More than two months after the devastating earthquake that hit NWFP and Azad Kashmir, thousands of survivors still live in non-winterised shelters, as night-time temperatures drop below zero, even in low-lying areas.
Many others in the `spontaneous' camps don't have blankets at all, IRIN, the United Nation information unit reported on Thursday.
An estimated 2.5 million people are living in tents below 1,500 metres, while there are still 350,000 to 400,000 people remaining at risk in higher areas.
"Our tent is not suitable for the weather. It is really cold at night and we wrap ourselves in three blankets to keep warm," said Hussain, 45, from Charwaya village of Muzaffarabad.

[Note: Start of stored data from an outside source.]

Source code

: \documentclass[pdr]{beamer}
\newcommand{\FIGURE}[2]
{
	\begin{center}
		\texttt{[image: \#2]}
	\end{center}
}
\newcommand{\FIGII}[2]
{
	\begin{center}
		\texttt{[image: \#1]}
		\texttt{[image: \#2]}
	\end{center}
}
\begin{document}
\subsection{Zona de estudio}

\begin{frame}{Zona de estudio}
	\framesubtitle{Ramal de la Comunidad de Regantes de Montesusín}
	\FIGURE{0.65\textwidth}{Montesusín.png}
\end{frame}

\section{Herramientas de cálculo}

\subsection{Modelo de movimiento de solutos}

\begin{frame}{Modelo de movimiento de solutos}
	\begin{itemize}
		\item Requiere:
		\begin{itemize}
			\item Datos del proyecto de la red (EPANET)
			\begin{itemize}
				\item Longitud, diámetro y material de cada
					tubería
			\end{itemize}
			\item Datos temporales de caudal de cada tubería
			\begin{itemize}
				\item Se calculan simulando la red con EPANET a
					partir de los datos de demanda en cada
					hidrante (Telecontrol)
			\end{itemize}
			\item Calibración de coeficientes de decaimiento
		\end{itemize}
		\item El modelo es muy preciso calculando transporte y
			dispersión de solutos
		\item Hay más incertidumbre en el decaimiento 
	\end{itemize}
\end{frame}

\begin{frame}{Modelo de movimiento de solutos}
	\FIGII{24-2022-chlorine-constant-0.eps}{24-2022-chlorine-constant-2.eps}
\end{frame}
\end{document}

"We have just been to see the doctor, my daughter has caught a cold because our tent cannot protect us from cold at nights," Tariq Rasheed, a father of five living at an emergency camp in Muzaffarabad, said.
"We need good tents for winter: the ones we are living in now are not good. We also need blankets," Muhammad Mattab Nizami, head of the local Hazrat Bilal Welfare Association (HBWA), which runs the camp, said, adding that in some tents there were up to three families, or a dozen people cramped into a small space.
There are around 200 tents in the camp, hosting roughly the same number of families, who mainly came from affected outlying villages in the area. "We are seven people in a tent and have only a couple of blankets," another camp resident maintained.
The concerns of the camp residents coincided with the results of a new survey jointly conducted by the UN agencies, the International Organisation for Migration (IOM), the Pakistani government and NGOs, presented by UN Humanitarian Co-ordinator in Pakistan, Jan Vandemoortele, in Islamabad, on Tuesday.
"As the coverage of households above 5,000 ft [1,500 m] snowline is nearing completion across the earthquake-affected areas, the focus is shifting towards people accommodated in tents outside planned shelter below the snowline,' Vandemoortele said.
Of some 3,000 households living outside planned camps below the snowline that were covered by the survey, almost 75 percent are living in inadequate shelters.
An average of 7.5 people are living in each tent, with each family possessing on average only two blankets and two quilts, according to the survey, which painted a difficult winter scenario for the survivors.